Pictures paired with source code:
*** Block opens ***
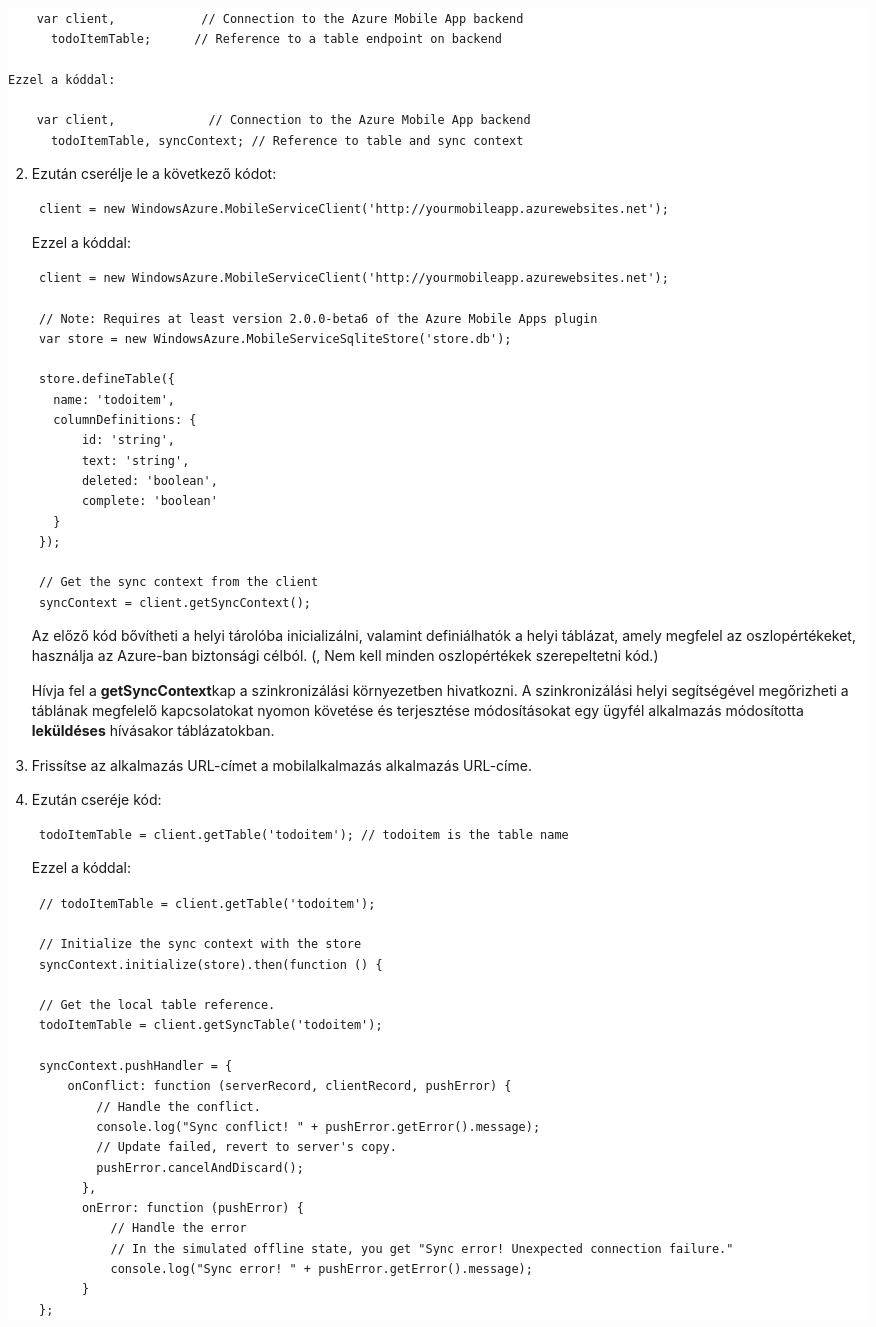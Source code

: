         var client,            // Connection to the Azure Mobile App backend
          todoItemTable;      // Reference to a table endpoint on backend

    Ezzel a kóddal:

        var client,             // Connection to the Azure Mobile App backend
          todoItemTable, syncContext; // Reference to table and sync context

2. Ezután cserélje le a következő kódot:

        client = new WindowsAzure.MobileServiceClient('http://yourmobileapp.azurewebsites.net');

    Ezzel a kóddal:

        client = new WindowsAzure.MobileServiceClient('http://yourmobileapp.azurewebsites.net');

        // Note: Requires at least version 2.0.0-beta6 of the Azure Mobile Apps plugin
        var store = new WindowsAzure.MobileServiceSqliteStore('store.db');

        store.defineTable({
          name: 'todoitem',
          columnDefinitions: {
              id: 'string',
              text: 'string',
              deleted: 'boolean',
              complete: 'boolean'
          }
        });

        // Get the sync context from the client
        syncContext = client.getSyncContext();

    Az előző kód bővítheti a helyi tárolóba inicializálni, valamint definiálhatók a helyi táblázat, amely megfelel az oszlopértékeket, használja az Azure-ban biztonsági célból. (, Nem kell minden oszlopértékek szerepeltetni kód.)

    Hívja fel a **getSyncContext**kap a szinkronizálási környezetben hivatkozni. A szinkronizálási helyi segítségével megőrizheti a táblának megfelelő kapcsolatokat nyomon követése és terjesztése módosításokat egy ügyfél alkalmazás módosította **leküldéses** hívásakor táblázatokban.

3. Frissítse az alkalmazás URL-címet a mobilalkalmazás alkalmazás URL-címe.

4. Ezután cseréje kód:

        todoItemTable = client.getTable('todoitem'); // todoitem is the table name

    Ezzel a kóddal:

        // todoItemTable = client.getTable('todoitem');

        // Initialize the sync context with the store
        syncContext.initialize(store).then(function () {

        // Get the local table reference.
        todoItemTable = client.getSyncTable('todoitem');

        syncContext.pushHandler = {
            onConflict: function (serverRecord, clientRecord, pushError) {
                // Handle the conflict.
                console.log("Sync conflict! " + pushError.getError().message);
                // Update failed, revert to server's copy.
                pushError.cancelAndDiscard();
              },
              onError: function (pushError) {
                  // Handle the error
                  // In the simulated offline state, you get "Sync error! Unexpected connection failure."
                  console.log("Sync error! " + pushError.getError().message);
              }
        };
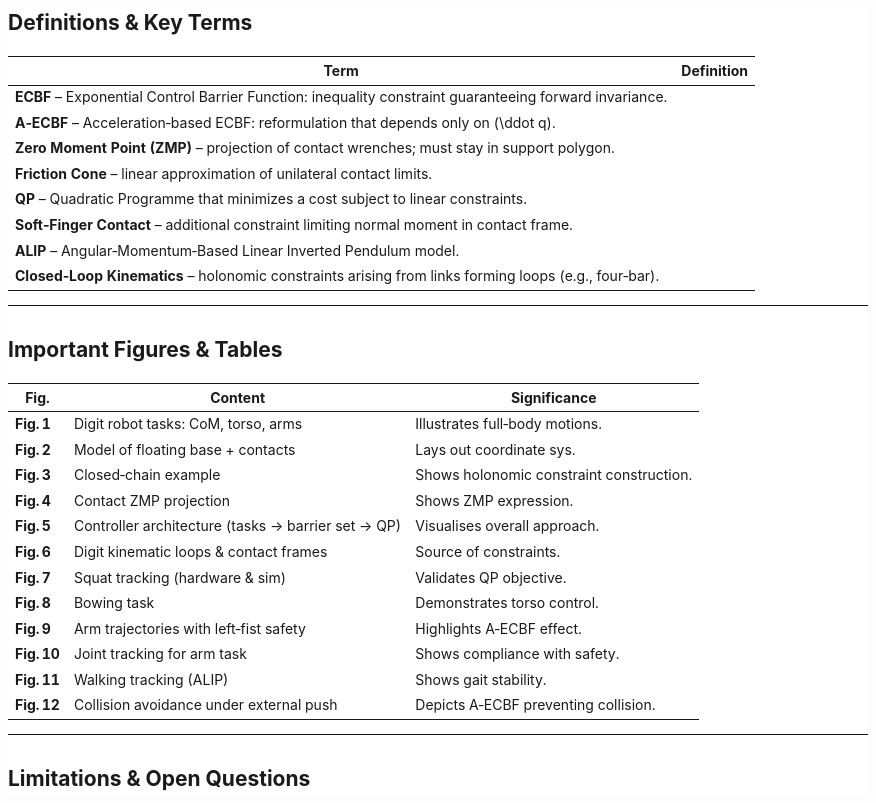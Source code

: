 
## Definitions & Key Terms  

| Term | Definition |
|---|---|
| **ECBF** – Exponential Control Barrier Function: inequality constraint guaranteeing forward invariance. |
| **A‑ECBF** – Acceleration‑based ECBF: reformulation that depends only on \(\ddot q\). |
| **Zero Moment Point (ZMP)** – projection of contact wrenches; must stay in support polygon. |
| **Friction Cone** – linear approximation of unilateral contact limits. |
| **QP** – Quadratic Programme that minimizes a cost subject to linear constraints. |
| **Soft‑Finger Contact** – additional constraint limiting normal moment in contact frame. |
| **ALIP** – Angular‑Momentum‑Based Linear Inverted Pendulum model. |
| **Closed‑Loop Kinematics** – holonomic constraints arising from links forming loops (e.g., four‑bar). |

---

## Important Figures & Tables  

| Fig. | Content | Significance |
|---|---|---|
| **Fig. 1** | Digit robot tasks: CoM, torso, arms | Illustrates full‑body motions. |
| **Fig. 2** | Model of floating base + contacts | Lays out coordinate sys. |
| **Fig. 3** | Closed‑chain example | Shows holonomic constraint construction. |
| **Fig. 4** | Contact ZMP projection | Shows ZMP expression. |
| **Fig. 5** | Controller architecture (tasks → barrier set → QP) | Visualises overall approach. |
| **Fig. 6** | Digit kinematic loops & contact frames | Source of constraints. |
| **Fig. 7** | Squat tracking (hardware & sim) | Validates QP objective. |
| **Fig. 8** | Bowing task | Demonstrates torso control. |
| **Fig. 9** | Arm trajectories with left‑fist safety | Highlights A‑ECBF effect. |
| **Fig. 10** | Joint tracking for arm task | Shows compliance with safety. |
| **Fig. 11** | Walking tracking (ALIP) | Shows gait stability. |
| **Fig. 12** | Collision avoidance under external push | Depicts A‑ECBF preventing collision. |

---

## Limitations & Open Questions  
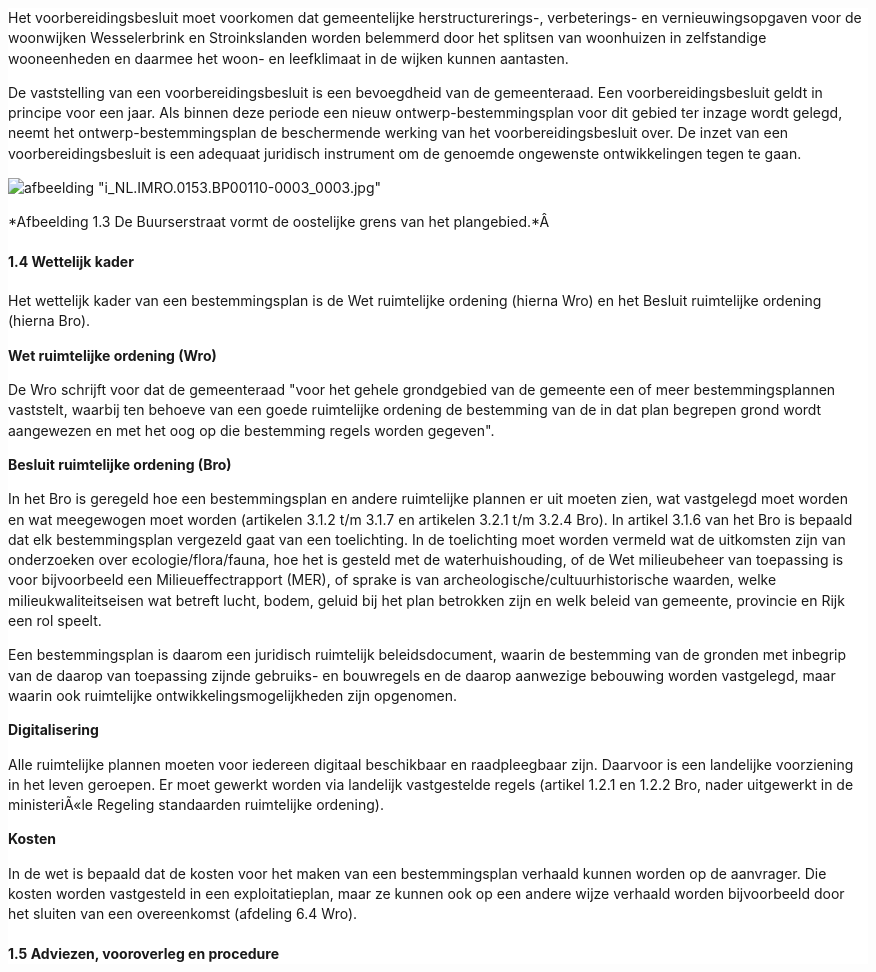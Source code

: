 Het voorbereidingsbesluit moet voorkomen dat gemeentelijke herstructurerings\-, verbeterings\- en vernieuwingsopgaven voor de woonwijken Wesselerbrink en Stroinkslanden worden belemmerd door het splitsen van woonhuizen in zelfstandige wooneenheden en daarmee het woon\- en leefklimaat in de wijken kunnen aantasten.

De vaststelling van een voorbereidingsbesluit is een bevoegdheid van de gemeenteraad. Een voorbereidingsbesluit geldt in principe voor een jaar. Als binnen deze periode een nieuw ontwerp\-bestemmingsplan voor dit gebied ter inzage wordt gelegd, neemt het ontwerp\-bestemmingsplan de beschermende werking van het voorbereidingsbesluit over. De inzet van een voorbereidingsbesluit is een adequaat juridisch instrument om de genoemde ongewenste ontwikkelingen tegen te gaan.

![afbeelding "i_NL.IMRO.0153.BP00110-0003_0003.jpg"](i_NL.IMRO.0153.BP00110-0003_0003.jpg)

*Afbeelding 1\.3 De Buurserstraat vormt de oostelijke grens van het plangebied.*Â

#### 1\.4 Wettelijk kader

Het wettelijk kader van een bestemmingsplan is de Wet ruimtelijke ordening (hierna Wro) en het Besluit ruimtelijke ordening (hierna Bro).

**Wet ruimtelijke ordening (Wro)**

De Wro schrijft voor dat de gemeenteraad "voor het gehele grondgebied van de gemeente een of meer bestemmingsplannen vaststelt, waarbij ten behoeve van een goede ruimtelijke ordening de bestemming van de in dat plan begrepen grond wordt aangewezen en met het oog op die bestemming regels worden gegeven".

**Besluit ruimtelijke ordening (Bro)**

In het Bro is geregeld hoe een bestemmingsplan en andere ruimtelijke plannen er uit moeten zien, wat vastgelegd moet worden en wat meegewogen moet worden (artikelen 3\.1\.2 t/m 3\.1\.7 en artikelen 3\.2\.1 t/m 3\.2\.4 Bro). In artikel 3\.1\.6 van het Bro is bepaald dat elk bestemmingsplan vergezeld gaat van een toelichting. In de toelichting moet worden vermeld wat de uitkomsten zijn van onderzoeken over ecologie/flora/fauna, hoe het is gesteld met de waterhuishouding, of de Wet milieubeheer van toepassing is voor bijvoorbeeld een Milieueffectrapport (MER), of sprake is van archeologische/cultuurhistorische waarden, welke milieukwaliteitseisen wat betreft lucht, bodem, geluid bij het plan betrokken zijn en welk beleid van gemeente, provincie en Rijk een rol speelt.

Een bestemmingsplan is daarom een juridisch ruimtelijk beleidsdocument, waarin de bestemming van de gronden met inbegrip van de daarop van toepassing zijnde gebruiks\- en bouwregels en de daarop aanwezige bebouwing worden vastgelegd, maar waarin ook ruimtelijke ontwikkelingsmogelijkheden zijn opgenomen.

**Digitalisering**

Alle ruimtelijke plannen moeten voor iedereen digitaal beschikbaar en raadpleegbaar zijn. Daarvoor is een landelijke voorziening in het leven geroepen. Er moet gewerkt worden via landelijk vastgestelde regels (artikel 1\.2\.1 en 1\.2\.2 Bro, nader uitgewerkt in de ministeriÃ«le Regeling standaarden ruimtelijke ordening).

**Kosten**

In de wet is bepaald dat de kosten voor het maken van een bestemmingsplan verhaald kunnen worden op de aanvrager. Die kosten worden vastgesteld in een exploitatieplan, maar ze kunnen ook op een andere wijze verhaald worden bijvoorbeeld door het sluiten van een overeenkomst (afdeling 6\.4 Wro).

#### 1\.5 Adviezen, vooroverleg en procedure
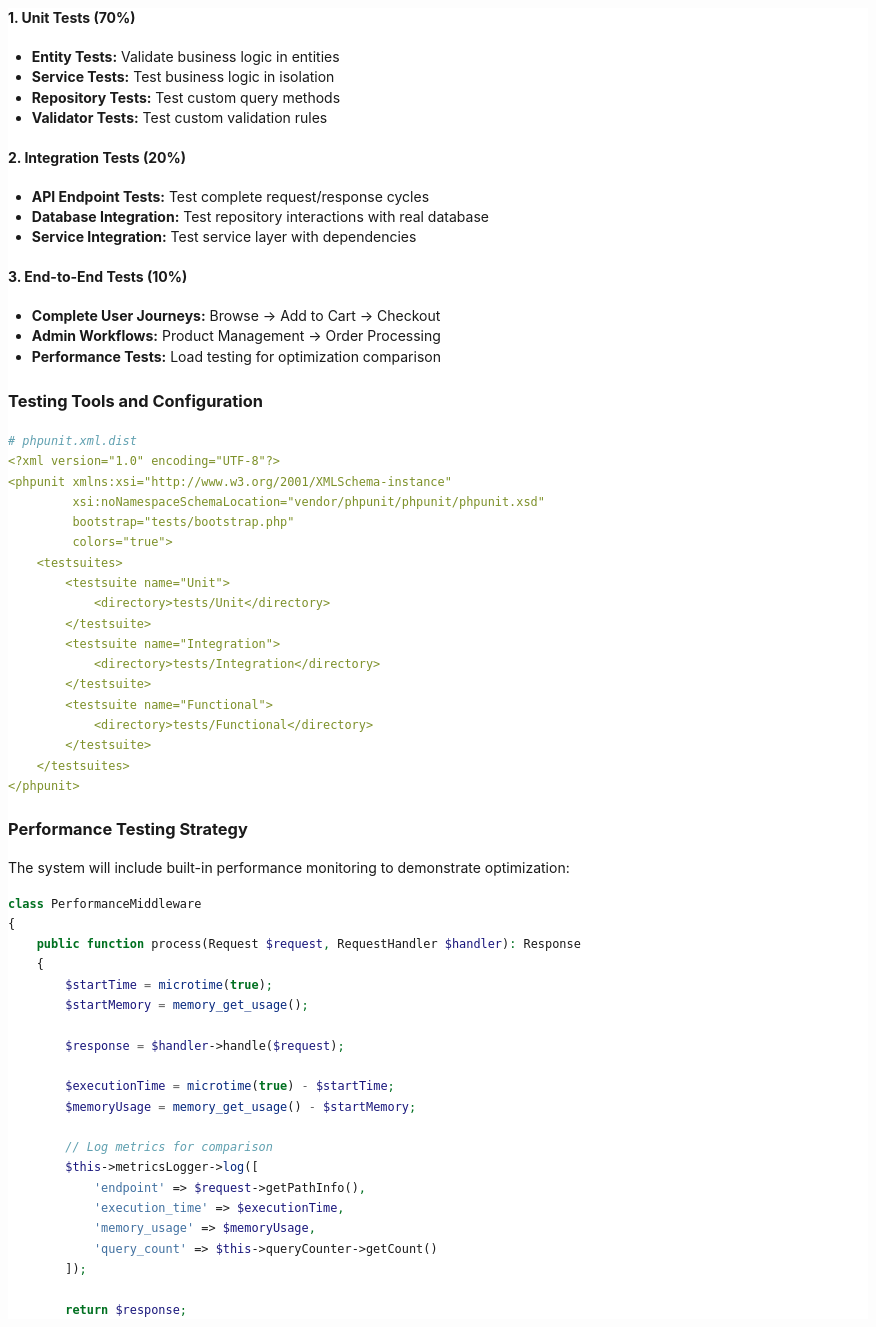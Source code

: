 #### 1. Unit Tests (70%)
- **Entity Tests:** Validate business logic in entities
- **Service Tests:** Test business logic in isolation
- **Repository Tests:** Test custom query methods
- **Validator Tests:** Test custom validation rules

#### 2. Integration Tests (20%)
- **API Endpoint Tests:** Test complete request/response cycles
- **Database Integration:** Test repository interactions with real database
- **Service Integration:** Test service layer with dependencies

#### 3. End-to-End Tests (10%)
- **Complete User Journeys:** Browse → Add to Cart → Checkout
- **Admin Workflows:** Product Management → Order Processing
- **Performance Tests:** Load testing for optimization comparison

### Testing Tools and Configuration

```yaml
# phpunit.xml.dist
<?xml version="1.0" encoding="UTF-8"?>
<phpunit xmlns:xsi="http://www.w3.org/2001/XMLSchema-instance"
         xsi:noNamespaceSchemaLocation="vendor/phpunit/phpunit/phpunit.xsd"
         bootstrap="tests/bootstrap.php"
         colors="true">
    <testsuites>
        <testsuite name="Unit">
            <directory>tests/Unit</directory>
        </testsuite>
        <testsuite name="Integration">
            <directory>tests/Integration</directory>
        </testsuite>
        <testsuite name="Functional">
            <directory>tests/Functional</directory>
        </testsuite>
    </testsuites>
</phpunit>
```

### Performance Testing Strategy

The system will include built-in performance monitoring to demonstrate optimization:

```php
class PerformanceMiddleware
{
    public function process(Request $request, RequestHandler $handler): Response
    {
        $startTime = microtime(true);
        $startMemory = memory_get_usage();
        
        $response = $handler->handle($request);
        
        $executionTime = microtime(true) - $startTime;
        $memoryUsage = memory_get_usage() - $startMemory;
        
        // Log metrics for comparison
        $this->metricsLogger->log([
            'endpoint' => $request->getPathInfo(),
            'execution_time' => $executionTime,
            'memory_usage' => $memoryUsage,
            'query_count' => $this->queryCounter->getCount()
        ]);
        
        return $response;
```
*** Block closes ***
Task to complete: All that is wanted is a faithful reproduction of the line above with "De vaststelling van", the line with "ruimtelijke ordening (Bro)**", and every line in between.

Answer below:
De vaststelling van een voorbereidingsbesluit is een bevoegdheid van de gemeenteraad. Een voorbereidingsbesluit geldt in principe voor een jaar. Als binnen deze periode een nieuw ontwerp\-bestemmingsplan voor dit gebied ter inzage wordt gelegd, neemt het ontwerp\-bestemmingsplan de beschermende werking van het voorbereidingsbesluit over. De inzet van een voorbereidingsbesluit is een adequaat juridisch instrument om de genoemde ongewenste ontwikkelingen tegen te gaan.

![afbeelding "i_NL.IMRO.0153.BP00110-0003_0003.jpg"](i_NL.IMRO.0153.BP00110-0003_0003.jpg)

*Afbeelding 1\.3 De Buurserstraat vormt de oostelijke grens van het plangebied.*Â

#### 1\.4 Wettelijk kader

Het wettelijk kader van een bestemmingsplan is de Wet ruimtelijke ordening (hierna Wro) en het Besluit ruimtelijke ordening (hierna Bro).

**Wet ruimtelijke ordening (Wro)**

De Wro schrijft voor dat de gemeenteraad "voor het gehele grondgebied van de gemeente een of meer bestemmingsplannen vaststelt, waarbij ten behoeve van een goede ruimtelijke ordening de bestemming van de in dat plan begrepen grond wordt aangewezen en met het oog op die bestemming regels worden gegeven".

**Besluit ruimtelijke ordening (Bro)**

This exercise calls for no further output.